Avez-vous un giallo préféré ?
Difficile à dire. Presque tous les gialli contiennent des moments inspirés. Si un titre m’a influencé au moment de faire Sisters, c’est sans doute L’Alliance invisible (S. Martino, 1972). Il y a dans ce film des scènes d’hallucinations impressionnantes, pleines de couleurs, vraiment bizarres. J’ai fait découvrir ce film à mon directeur de la photo pour qu’il s’imprègne de l’atmosphère et la garde à l’esprit durant le tournage.

Y a-t-il un remake que vous refuseriez de tourner ?

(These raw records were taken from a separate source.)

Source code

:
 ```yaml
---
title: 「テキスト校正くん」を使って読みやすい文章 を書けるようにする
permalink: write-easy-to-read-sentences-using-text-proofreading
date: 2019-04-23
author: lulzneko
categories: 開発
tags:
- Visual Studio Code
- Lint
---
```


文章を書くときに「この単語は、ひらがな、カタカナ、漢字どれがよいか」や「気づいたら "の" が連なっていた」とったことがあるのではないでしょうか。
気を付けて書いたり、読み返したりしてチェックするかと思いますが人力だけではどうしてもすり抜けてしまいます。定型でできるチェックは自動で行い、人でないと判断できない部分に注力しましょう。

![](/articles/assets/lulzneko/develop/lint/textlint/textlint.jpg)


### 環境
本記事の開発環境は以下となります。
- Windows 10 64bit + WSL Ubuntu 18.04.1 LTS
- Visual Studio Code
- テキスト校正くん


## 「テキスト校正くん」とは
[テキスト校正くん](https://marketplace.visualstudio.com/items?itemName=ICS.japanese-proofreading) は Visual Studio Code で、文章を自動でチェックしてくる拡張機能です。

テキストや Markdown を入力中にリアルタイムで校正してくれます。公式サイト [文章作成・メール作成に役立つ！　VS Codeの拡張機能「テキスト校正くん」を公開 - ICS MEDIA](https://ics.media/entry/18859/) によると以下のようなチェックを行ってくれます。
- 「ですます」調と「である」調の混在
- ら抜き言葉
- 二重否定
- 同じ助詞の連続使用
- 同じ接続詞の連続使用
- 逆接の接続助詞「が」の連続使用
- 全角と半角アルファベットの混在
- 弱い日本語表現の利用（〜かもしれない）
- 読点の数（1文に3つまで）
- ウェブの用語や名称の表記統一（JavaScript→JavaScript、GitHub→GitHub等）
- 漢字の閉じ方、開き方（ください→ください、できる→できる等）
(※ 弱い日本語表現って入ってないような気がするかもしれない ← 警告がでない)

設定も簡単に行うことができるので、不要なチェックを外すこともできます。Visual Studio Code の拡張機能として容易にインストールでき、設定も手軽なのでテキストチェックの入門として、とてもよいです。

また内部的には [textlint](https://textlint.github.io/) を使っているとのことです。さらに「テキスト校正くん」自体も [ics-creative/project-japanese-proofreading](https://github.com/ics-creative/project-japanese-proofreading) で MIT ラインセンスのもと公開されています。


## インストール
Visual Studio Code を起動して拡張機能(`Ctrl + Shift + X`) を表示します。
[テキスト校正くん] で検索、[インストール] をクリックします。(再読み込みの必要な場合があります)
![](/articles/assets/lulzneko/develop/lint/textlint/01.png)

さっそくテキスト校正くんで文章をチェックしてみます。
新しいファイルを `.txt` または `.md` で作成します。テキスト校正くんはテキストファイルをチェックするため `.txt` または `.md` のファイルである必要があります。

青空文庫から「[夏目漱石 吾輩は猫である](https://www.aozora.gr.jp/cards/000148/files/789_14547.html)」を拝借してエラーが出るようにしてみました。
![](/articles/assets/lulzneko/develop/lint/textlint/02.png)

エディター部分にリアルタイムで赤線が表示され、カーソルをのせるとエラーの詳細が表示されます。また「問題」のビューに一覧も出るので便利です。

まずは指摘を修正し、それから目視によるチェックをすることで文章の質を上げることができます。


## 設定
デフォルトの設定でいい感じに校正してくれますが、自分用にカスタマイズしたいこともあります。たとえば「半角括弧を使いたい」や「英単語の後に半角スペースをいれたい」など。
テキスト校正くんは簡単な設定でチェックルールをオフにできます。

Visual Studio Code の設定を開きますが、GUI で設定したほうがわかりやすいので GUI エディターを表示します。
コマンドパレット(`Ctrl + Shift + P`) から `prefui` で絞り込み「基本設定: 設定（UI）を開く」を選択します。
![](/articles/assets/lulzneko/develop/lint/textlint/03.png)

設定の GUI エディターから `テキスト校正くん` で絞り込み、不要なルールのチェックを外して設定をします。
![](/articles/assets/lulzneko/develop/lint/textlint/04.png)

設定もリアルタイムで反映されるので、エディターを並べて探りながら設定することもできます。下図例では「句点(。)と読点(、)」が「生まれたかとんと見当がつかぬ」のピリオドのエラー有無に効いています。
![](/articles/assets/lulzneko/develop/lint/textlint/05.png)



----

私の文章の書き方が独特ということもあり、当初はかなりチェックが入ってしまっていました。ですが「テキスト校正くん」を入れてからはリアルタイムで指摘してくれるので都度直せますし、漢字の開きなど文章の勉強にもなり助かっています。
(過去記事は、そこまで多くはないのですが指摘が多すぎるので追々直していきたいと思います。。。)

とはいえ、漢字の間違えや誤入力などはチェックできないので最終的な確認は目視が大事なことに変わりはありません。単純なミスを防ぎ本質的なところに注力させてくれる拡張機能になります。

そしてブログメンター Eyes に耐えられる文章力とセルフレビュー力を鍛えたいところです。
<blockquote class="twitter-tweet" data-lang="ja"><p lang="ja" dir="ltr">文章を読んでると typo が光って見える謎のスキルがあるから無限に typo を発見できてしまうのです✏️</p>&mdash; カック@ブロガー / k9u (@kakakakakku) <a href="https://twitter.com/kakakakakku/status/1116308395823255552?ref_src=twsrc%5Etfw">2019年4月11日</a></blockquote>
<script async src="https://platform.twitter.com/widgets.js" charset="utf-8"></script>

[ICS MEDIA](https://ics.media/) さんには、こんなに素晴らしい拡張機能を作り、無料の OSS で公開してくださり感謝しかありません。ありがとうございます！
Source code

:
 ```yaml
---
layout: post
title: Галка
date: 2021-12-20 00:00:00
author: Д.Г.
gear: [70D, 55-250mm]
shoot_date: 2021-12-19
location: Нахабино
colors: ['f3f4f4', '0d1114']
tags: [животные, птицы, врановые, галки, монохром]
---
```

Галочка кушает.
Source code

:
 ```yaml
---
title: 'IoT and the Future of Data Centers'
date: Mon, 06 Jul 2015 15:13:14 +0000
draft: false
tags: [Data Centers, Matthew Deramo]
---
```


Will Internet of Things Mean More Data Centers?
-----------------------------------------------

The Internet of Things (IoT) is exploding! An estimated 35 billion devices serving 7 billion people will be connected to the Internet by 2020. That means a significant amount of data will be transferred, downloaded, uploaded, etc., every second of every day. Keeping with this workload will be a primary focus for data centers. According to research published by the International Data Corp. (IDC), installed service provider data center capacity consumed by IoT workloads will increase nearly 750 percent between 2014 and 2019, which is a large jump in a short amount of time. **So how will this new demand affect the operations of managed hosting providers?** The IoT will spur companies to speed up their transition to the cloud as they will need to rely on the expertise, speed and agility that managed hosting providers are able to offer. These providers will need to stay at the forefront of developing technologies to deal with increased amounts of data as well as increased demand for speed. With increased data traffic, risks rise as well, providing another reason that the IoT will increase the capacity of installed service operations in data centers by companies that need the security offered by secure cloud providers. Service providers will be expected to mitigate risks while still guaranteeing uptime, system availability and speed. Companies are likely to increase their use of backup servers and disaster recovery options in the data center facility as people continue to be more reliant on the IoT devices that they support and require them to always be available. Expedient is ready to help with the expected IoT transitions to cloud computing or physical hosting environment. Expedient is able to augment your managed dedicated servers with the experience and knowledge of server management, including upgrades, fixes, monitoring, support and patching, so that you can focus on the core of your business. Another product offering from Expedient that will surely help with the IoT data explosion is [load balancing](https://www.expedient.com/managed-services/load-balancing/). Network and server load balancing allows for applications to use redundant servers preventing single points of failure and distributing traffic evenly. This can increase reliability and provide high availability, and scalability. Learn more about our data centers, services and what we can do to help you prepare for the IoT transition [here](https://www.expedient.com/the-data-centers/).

Il y en aurait même pas mal ! Jamais je n’aurais accepté de refaire Massacre à la tronçonneuse, par exemple. Ce n’est pas que je déteste le remake qui en a été fait, mais il n’est pas très différent du film original de Tobe Hooper, qui est un classique. Et puis je n’aimerais pas avoir à re-tourner un film de ce calibre. En revanche, je n’aurais rien contre une nouvelle version de La Dernière Maison sur la gauche (W. Craven, 1972), parce que les temps ont changé et qu’on serait obligé d’aborder l’histoire d’une autre façon. À l’époque, dans les années 1970, vous pouviez vous permettre de montrer à peu près n’importe quoi sur un écran. C’était l’âge d’or du film d’horreur. Aujourd’hui, on considère surtout le cinéma sous l’angle du divertissement, et même l’épouvante accouche le plus souvent de films conventionnels. La Dernière Maison… c’était autre chose: c’est une œuvre puissamment subversive, et la représentation de la violence qui y est faite est un affront aux normes morales imposées par la société.

S’agit-il pour vous de la mission première du cinéma d’horreur ?
Tout à fait. Un film d’horreur doit bousculer le public, l’amener à un questionnement. Dans cette optique, le premier film qui m’a marqué – et qui, pour moi, est un film d’horreur – est À travers le miroir (1961) d’Ingmar Bergman. C’est une œuvre riche qui aborde le thème de la souffrance humaine et conduit à s’interroger sur la possible absurdité de l’existence.